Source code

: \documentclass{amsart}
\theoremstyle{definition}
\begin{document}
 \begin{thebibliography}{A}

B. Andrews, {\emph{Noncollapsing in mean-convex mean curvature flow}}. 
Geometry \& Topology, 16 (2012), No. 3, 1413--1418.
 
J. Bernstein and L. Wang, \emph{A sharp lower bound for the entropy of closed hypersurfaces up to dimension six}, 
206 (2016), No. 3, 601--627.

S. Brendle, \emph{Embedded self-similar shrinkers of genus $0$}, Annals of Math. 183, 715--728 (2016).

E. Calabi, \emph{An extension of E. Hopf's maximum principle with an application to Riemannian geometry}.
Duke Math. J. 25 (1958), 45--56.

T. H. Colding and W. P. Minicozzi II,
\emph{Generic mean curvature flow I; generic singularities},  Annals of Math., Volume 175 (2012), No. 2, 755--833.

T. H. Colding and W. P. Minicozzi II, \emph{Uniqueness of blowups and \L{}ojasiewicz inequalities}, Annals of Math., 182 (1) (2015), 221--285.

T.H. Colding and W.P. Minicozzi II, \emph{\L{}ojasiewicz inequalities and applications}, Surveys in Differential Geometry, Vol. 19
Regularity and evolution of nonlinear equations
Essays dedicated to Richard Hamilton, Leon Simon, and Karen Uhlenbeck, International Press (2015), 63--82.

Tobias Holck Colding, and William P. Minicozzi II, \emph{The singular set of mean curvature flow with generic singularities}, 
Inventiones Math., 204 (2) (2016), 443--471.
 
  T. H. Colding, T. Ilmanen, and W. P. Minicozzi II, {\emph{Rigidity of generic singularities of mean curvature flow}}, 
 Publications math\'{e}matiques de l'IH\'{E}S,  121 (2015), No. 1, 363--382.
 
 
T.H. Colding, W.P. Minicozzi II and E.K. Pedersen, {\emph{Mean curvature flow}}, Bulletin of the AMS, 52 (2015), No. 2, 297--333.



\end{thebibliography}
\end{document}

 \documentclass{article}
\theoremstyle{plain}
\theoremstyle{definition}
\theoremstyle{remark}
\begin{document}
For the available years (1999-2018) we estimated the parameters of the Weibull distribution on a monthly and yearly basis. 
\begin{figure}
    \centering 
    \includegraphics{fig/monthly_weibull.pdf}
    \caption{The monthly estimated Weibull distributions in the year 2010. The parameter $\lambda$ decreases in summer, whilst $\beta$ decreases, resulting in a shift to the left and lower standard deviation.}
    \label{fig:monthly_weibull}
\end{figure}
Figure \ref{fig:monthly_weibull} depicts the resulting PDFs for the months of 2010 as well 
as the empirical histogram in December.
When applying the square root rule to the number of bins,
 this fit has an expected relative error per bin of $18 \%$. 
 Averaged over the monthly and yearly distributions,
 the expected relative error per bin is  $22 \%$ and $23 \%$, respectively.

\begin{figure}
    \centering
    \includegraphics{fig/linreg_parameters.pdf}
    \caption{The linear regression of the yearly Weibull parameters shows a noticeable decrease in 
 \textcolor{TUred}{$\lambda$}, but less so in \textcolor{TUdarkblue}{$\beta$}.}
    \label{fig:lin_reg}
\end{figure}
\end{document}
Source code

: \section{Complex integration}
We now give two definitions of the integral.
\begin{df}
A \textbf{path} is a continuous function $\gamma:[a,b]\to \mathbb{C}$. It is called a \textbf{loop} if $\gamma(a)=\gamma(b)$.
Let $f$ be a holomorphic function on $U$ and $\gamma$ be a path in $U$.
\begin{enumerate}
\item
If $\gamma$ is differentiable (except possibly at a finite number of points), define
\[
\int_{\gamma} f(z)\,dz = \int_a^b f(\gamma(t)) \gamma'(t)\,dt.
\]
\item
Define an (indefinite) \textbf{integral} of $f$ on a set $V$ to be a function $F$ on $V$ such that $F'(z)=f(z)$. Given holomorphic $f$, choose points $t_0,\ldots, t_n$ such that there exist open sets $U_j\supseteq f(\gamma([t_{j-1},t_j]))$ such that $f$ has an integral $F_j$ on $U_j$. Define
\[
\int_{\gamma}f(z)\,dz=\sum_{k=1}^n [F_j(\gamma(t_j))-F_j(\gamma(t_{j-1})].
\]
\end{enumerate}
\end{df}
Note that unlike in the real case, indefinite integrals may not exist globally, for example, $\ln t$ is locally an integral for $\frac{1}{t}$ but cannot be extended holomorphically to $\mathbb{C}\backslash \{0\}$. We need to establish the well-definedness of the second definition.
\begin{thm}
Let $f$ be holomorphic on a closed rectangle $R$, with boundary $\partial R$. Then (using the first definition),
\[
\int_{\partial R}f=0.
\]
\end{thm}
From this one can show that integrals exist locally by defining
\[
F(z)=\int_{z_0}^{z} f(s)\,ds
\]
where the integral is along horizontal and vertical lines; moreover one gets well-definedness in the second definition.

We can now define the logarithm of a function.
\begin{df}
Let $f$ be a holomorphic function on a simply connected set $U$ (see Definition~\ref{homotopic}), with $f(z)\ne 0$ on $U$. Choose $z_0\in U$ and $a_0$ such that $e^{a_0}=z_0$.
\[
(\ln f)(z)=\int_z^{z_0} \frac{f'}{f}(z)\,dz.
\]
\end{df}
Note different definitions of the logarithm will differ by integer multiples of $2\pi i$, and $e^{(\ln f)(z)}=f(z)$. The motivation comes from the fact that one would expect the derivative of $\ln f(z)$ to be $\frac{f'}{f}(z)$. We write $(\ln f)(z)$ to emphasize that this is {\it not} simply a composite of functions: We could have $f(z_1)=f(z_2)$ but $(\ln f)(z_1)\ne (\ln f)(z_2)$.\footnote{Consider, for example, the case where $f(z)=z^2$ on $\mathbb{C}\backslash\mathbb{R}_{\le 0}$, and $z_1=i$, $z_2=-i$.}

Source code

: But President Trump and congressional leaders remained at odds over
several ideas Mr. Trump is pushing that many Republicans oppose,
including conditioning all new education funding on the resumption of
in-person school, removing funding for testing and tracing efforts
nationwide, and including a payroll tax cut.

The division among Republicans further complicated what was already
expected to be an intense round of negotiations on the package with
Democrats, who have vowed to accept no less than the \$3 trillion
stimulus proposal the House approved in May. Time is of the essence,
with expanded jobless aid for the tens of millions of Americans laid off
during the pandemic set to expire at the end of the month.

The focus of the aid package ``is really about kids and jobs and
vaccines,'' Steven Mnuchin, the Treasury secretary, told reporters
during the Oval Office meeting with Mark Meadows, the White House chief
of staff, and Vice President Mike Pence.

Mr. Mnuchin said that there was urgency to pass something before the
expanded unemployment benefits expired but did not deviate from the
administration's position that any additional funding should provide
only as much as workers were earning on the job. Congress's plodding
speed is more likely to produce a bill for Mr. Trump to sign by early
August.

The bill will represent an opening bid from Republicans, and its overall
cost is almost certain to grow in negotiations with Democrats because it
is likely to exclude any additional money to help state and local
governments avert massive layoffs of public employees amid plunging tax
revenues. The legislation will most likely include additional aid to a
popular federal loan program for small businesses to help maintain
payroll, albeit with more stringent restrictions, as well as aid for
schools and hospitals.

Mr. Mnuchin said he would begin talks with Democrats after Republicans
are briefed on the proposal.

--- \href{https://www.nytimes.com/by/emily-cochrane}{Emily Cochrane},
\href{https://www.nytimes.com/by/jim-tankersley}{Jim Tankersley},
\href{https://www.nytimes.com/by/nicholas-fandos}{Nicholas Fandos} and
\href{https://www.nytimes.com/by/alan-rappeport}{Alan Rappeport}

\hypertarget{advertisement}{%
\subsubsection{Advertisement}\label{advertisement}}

• _Your task_:
Reproduce the entries in full, exactly as written.

• _Task solution_:
Source code

: \documentclass{amsart}
\theoremstyle{definition}
\begin{document}
 \begin{thebibliography}{A}

B. Andrews, {\emph{Noncollapsing in mean-convex mean curvature flow}}. 
Geometry \& Topology, 16 (2012), No. 3, 1413--1418.
 
J. Bernstein and L. Wang, \emph{A sharp lower bound for the entropy of closed hypersurfaces up to dimension six}, 
206 (2016), No. 3, 601--627.

S. Brendle, \emph{Embedded self-similar shrinkers of genus $0$}, Annals of Math. 183, 715--728 (2016).

E. Calabi, \emph{An extension of E. Hopf's maximum principle with an application to Riemannian geometry}.
Duke Math. J. 25 (1958), 45--56.

T. H. Colding and W. P. Minicozzi II,
\emph{Generic mean curvature flow I; generic singularities},  Annals of Math., Volume 175 (2012), No. 2, 755--833.

T. H. Colding and W. P. Minicozzi II, \emph{Uniqueness of blowups and \L{}ojasiewicz inequalities}, Annals of Math., 182 (1) (2015), 221--285.

T.H. Colding and W.P. Minicozzi II, \emph{\L{}ojasiewicz inequalities and applications}, Surveys in Differential Geometry, Vol. 19
Regularity and evolution of nonlinear equations
Essays dedicated to Richard Hamilton, Leon Simon, and Karen Uhlenbeck, International Press (2015), 63--82.

Tobias Holck Colding, and William P. Minicozzi II, \emph{The singular set of mean curvature flow with generic singularities}, 
Inventiones Math., 204 (2) (2016), 443--471.
 
  T. H. Colding, T. Ilmanen, and W. P. Minicozzi II, {\emph{Rigidity of generic singularities of mean curvature flow}}, 
 Publications math\'{e}matiques de l'IH\'{E}S,  121 (2015), No. 1, 363--382.
 
 
T.H. Colding, W.P. Minicozzi II and E.K. Pedersen, {\emph{Mean curvature flow}}, Bulletin of the AMS, 52 (2015), No. 2, 297--333.



\end{thebibliography}
\end{document}

 \documentclass{article}
\theoremstyle{plain}
\theoremstyle{definition}
\theoremstyle{remark}
\begin{document}
For the available years (1999-2018) we estimated the parameters of the Weibull distribution on a monthly and yearly basis. 
\begin{figure}
    \centering 
    \includegraphics{fig/monthly_weibull.pdf}
    \caption{The monthly estimated Weibull distributions in the year 2010. The parameter $\lambda$ decreases in summer, whilst $\beta$ decreases, resulting in a shift to the left and lower standard deviation.}
    \label{fig:monthly_weibull}
\end{figure}
Figure \ref{fig:monthly_weibull} depicts the resulting PDFs for the months of 2010 as well 
as the empirical histogram in December.
When applying the square root rule to the number of bins,
 this fit has an expected relative error per bin of $18 \%$. 
 Averaged over the monthly and yearly distributions,
 the expected relative error per bin is  $22 \%$ and $23 \%$, respectively.

\begin{figure}
    \centering
    \includegraphics{fig/linreg_parameters.pdf}
    \caption{The linear regression of the yearly Weibull parameters shows a noticeable decrease in 
 \textcolor{TUred}{$\lambda$}, but less so in \textcolor{TUdarkblue}{$\beta$}.}
    \label{fig:lin_reg}
\end{figure}
\end{document}
Source code

: \section{Complex integration}
We now give two definitions of the integral.
\begin{df}
A \textbf{path} is a continuous function $\gamma:[a,b]\to \mathbb{C}$. It is called a \textbf{loop} if $\gamma(a)=\gamma(b)$.
Let $f$ be a holomorphic function on $U$ and $\gamma$ be a path in $U$.
\begin{enumerate}
\item
If $\gamma$ is differentiable (except possibly at a finite number of points), define
\[
\int_{\gamma} f(z)\,dz = \int_a^b f(\gamma(t)) \gamma'(t)\,dt.
\]
\item
Define an (indefinite) \textbf{integral} of $f$ on a set $V$ to be a function $F$ on $V$ such that $F'(z)=f(z)$. Given holomorphic $f$, choose points $t_0,\ldots, t_n$ such that there exist open sets $U_j\supseteq f(\gamma([t_{j-1},t_j]))$ such that $f$ has an integral $F_j$ on $U_j$. Define
\[
\int_{\gamma}f(z)\,dz=\sum_{k=1}^n [F_j(\gamma(t_j))-F_j(\gamma(t_{j-1})].
\]
\end{enumerate}
\end{df}
Note that unlike in the real case, indefinite integrals may not exist globally, for example, $\ln t$ is locally an integral for $\frac{1}{t}$ but cannot be extended holomorphically to $\mathbb{C}\backslash \{0\}$. We need to establish the well-definedness of the second definition.
\begin{thm}
Let $f$ be holomorphic on a closed rectangle $R$, with boundary $\partial R$. Then (using the first definition),
\[
\int_{\partial R}f=0.
\]
\end{thm}
From this one can show that integrals exist locally by defining
\[
F(z)=\int_{z_0}^{z} f(s)\,ds
\]
where the integral is along horizontal and vertical lines; moreover one gets well-definedness in the second definition.

We can now define the logarithm of a function.
\begin{df}
Let $f$ be a holomorphic function on a simply connected set $U$ (see Definition~\ref{homotopic}), with $f(z)\ne 0$ on $U$. Choose $z_0\in U$ and $a_0$ such that $e^{a_0}=z_0$.
\[
(\ln f)(z)=\int_z^{z_0} \frac{f'}{f}(z)\,dz.
\]
\end{df}
Note different definitions of the logarithm will differ by integer multiples of $2\pi i$, and $e^{(\ln f)(z)}=f(z)$. The motivation comes from the fact that one would expect the derivative of $\ln f(z)$ to be $\frac{f'}{f}(z)$. We write $(\ln f)(z)$ to emphasize that this is {\it not} simply a composite of functions: We could have $f(z_1)=f(z_2)$ but $(\ln f)(z_1)\ne (\ln f)(z_2)$.\footnote{Consider, for example, the case where $f(z)=z^2$ on $\mathbb{C}\backslash\mathbb{R}_{\le 0}$, and $z_1=i$, $z_2=-i$.}

Source code

: But President Trump and congressional leaders remained at odds over
several ideas Mr. Trump is pushing that many Republicans oppose,
including conditioning all new education funding on the resumption of
in-person school, removing funding for testing and tracing efforts
nationwide, and including a payroll tax cut.

The division among Republicans further complicated what was already
expected to be an intense round of negotiations on the package with
Democrats, who have vowed to accept no less than the \$3 trillion
stimulus proposal the House approved in May. Time is of the essence,
with expanded jobless aid for the tens of millions of Americans laid off
during the pandemic set to expire at the end of the month.

The focus of the aid package ``is really about kids and jobs and
vaccines,'' Steven Mnuchin, the Treasury secretary, told reporters
during the Oval Office meeting with Mark Meadows, the White House chief
of staff, and Vice President Mike Pence.

Mr. Mnuchin said that there was urgency to pass something before the
expanded unemployment benefits expired but did not deviate from the
administration's position that any additional funding should provide
only as much as workers were earning on the job. Congress's plodding
speed is more likely to produce a bill for Mr. Trump to sign by early
August.

The bill will represent an opening bid from Republicans, and its overall
cost is almost certain to grow in negotiations with Democrats because it
is likely to exclude any additional money to help state and local
governments avert massive layoffs of public employees amid plunging tax
revenues. The legislation will most likely include additional aid to a
popular federal loan program for small businesses to help maintain
payroll, albeit with more stringent restrictions, as well as aid for
schools and hospitals.

Mr. Mnuchin said he would begin talks with Democrats after Republicans
are briefed on the proposal.

--- \href{https://www.nytimes.com/by/emily-cochrane}{Emily Cochrane},
\href{https://www.nytimes.com/by/jim-tankersley}{Jim Tankersley},
\href{https://www.nytimes.com/by/nicholas-fandos}{Nicholas Fandos} and
\href{https://www.nytimes.com/by/alan-rappeport}{Alan Rappeport}

\hypertarget{advertisement}{%
\subsubsection{Advertisement}\label{advertisement}}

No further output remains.